Dem Urteil liegt folgender Sachverhalt zugrunde:

Der Angeschuldigten wird vorgeworfen, am 23.06.2022 gemeinsam mit 66 anderen gesondert verfolgten Personen die Kreuzung am Frankfurter Tor im Rahmen einer politischen Demonstration als Gruppierung „Aufstand der letzten Generation“ blockiert zu haben. Aufgrund dessen, dass sich die Personen auf der Straße befunden haben, kam es über einen Zeitraum von 3,5 Stunden zu erheblichen Verkehrsbeeinträchtigungen. Dazu soll es Widerstand gegen Vollstreckungsbeamte gegeben haben.

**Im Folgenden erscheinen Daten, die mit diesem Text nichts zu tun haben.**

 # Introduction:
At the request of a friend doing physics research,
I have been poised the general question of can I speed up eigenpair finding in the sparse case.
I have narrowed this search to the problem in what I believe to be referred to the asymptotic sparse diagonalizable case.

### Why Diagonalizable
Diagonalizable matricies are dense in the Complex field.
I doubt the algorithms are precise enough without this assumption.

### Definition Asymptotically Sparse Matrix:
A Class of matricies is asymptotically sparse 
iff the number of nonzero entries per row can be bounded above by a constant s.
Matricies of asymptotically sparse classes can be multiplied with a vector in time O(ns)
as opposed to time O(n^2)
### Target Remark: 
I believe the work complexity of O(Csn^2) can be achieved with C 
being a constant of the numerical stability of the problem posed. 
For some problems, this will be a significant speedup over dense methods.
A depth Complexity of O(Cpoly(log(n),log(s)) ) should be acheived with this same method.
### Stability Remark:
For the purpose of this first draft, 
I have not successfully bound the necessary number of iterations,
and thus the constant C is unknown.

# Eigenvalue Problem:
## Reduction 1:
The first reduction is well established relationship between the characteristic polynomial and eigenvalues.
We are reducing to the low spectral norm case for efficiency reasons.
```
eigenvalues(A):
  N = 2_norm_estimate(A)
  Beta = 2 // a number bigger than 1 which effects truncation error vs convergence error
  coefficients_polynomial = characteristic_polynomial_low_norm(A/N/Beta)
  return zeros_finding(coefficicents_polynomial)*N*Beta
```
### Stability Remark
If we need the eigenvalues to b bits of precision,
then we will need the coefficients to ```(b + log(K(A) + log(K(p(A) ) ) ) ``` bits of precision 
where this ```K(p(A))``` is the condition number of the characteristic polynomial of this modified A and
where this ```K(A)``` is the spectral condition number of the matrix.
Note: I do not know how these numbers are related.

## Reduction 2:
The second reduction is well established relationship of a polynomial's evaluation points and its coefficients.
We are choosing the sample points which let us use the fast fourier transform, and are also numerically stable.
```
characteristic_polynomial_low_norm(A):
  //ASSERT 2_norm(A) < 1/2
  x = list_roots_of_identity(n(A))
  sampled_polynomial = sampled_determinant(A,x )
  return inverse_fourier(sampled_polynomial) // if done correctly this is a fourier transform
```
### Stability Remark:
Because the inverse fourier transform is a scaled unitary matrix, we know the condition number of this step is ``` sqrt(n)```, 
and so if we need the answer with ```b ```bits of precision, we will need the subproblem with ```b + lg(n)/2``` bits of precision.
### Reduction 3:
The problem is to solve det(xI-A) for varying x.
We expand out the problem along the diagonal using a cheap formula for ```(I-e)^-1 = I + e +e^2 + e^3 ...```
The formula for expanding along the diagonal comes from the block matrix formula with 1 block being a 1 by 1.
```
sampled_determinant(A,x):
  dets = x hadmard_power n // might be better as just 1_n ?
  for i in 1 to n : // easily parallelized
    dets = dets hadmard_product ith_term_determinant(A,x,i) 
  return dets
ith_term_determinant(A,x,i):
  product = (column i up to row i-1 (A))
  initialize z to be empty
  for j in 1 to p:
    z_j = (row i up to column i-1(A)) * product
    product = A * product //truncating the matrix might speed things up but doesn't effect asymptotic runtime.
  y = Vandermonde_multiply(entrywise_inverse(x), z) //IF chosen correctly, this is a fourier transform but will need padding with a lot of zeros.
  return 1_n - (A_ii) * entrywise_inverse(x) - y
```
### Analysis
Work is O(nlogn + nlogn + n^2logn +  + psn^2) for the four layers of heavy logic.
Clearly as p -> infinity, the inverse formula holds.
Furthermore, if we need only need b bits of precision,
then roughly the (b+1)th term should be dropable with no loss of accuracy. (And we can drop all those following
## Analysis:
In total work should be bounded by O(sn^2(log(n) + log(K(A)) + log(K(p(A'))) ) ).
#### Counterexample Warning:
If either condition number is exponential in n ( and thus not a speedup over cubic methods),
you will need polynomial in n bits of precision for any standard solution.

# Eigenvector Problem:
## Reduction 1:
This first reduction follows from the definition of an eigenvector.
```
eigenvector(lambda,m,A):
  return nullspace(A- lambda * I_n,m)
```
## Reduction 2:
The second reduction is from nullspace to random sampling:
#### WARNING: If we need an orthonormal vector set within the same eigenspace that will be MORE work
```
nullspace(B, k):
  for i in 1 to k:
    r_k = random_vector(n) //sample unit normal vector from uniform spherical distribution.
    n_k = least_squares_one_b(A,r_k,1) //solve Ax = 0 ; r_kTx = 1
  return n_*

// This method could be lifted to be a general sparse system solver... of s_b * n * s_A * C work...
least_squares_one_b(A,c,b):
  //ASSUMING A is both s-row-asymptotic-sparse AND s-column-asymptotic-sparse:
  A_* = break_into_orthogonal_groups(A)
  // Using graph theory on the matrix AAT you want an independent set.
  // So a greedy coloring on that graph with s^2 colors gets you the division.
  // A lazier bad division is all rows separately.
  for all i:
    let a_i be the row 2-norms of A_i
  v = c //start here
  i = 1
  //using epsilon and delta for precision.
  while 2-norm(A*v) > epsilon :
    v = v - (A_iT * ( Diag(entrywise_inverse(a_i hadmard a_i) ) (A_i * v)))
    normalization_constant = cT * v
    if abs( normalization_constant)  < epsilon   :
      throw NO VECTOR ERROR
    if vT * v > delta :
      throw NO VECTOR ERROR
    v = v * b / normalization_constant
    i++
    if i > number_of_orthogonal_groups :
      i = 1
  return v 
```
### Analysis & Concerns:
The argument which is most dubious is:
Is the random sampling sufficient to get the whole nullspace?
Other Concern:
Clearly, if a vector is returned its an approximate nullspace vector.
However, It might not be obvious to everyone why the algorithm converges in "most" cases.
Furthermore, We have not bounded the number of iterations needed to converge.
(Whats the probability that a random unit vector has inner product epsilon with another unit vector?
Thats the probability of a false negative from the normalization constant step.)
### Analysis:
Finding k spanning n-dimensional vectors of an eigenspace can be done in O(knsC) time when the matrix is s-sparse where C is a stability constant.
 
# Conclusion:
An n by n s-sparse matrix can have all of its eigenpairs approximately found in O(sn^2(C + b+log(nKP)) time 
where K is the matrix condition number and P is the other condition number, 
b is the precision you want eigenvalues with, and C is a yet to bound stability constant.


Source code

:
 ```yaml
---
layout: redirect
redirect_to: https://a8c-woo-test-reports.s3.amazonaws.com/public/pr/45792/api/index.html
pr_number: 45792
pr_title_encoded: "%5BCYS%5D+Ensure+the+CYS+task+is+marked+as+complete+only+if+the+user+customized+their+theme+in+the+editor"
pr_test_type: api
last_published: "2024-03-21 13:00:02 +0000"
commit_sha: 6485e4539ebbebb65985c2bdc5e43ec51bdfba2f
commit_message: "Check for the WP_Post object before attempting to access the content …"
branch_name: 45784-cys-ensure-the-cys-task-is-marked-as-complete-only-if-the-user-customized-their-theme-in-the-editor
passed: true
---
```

Ein Nachweis in Bezug auf das Widerstandsleisten im Sinne des § 113 Abs. 1 StGB konnte vom Gericht nicht geführt werden Nach Befragung der Augenzeugen gab keiner an, dass diese Personen aktive Handlungen gegen die Polizisten begangen haben. Beim Wegtragen der Aktivisten gab es lediglich akustische Auseinandersetzungen, welche jedoch das Merkmal des Widerstands nicht erfüllen. Demnach ist der objektive Tatbestand des § 113 Abs. 1 StGB bereits nicht erfüllt worden.


Das Festkleben auf der Straße stellt noch keine vollständige Nötigungshandlung dar

Zu der Nötigungshandlung der Sitzblockade, welche zur Verkehrsstörung des KFZ-Führer geführt hat, hat das Gericht folgende Aussagen getroffen:

Vorauszuschicken ist, dass jede politische Demonstration lästig ist, aber für den demokratischen Rechtsstaat unerlässlich: Großdemonstrationen legen den Innenstadtverkehr oftmals für halbe Tage lahm, die Anwohner müssen für Stunden verschiedene Belästigungen dulden. Um politischen Demonstrationen strafrechtlich zu begegnen, muss daher festgestellt werden, dass der gesetzliche Rahmen durch Demonstrationsteilnehmer verlassen wurde, namentlich im Falle unfriedlicher Demonstrationen, in denen es zu kollektiven, nicht unerheblichen Gewalthandlungen kommt. Dies war im obig genannten Fall jedoch nicht gegeben.

Da es sich bei politischen Demonstrationen um das Ausleben des grundrechtlichen Schutzes der Versammlungsfreiheit nach Art. 8 GG handelt, muss hier eine umfangreiche Güterabwägung im Rahmen der Verhältnismäßigkeit nach § 240 Abs. 2 StGB durchgeführt werden.

Das Gericht kam zu dem Ergebnis, dass die Verzögerung der Personen, welche in diesem Stau verwickelt waren, keine besonderen Grundrechtseinschränkungen erfolgt seien, welche für da Gericht ausreichen würden, Unverhältnismäßigkeiten anzunehmen.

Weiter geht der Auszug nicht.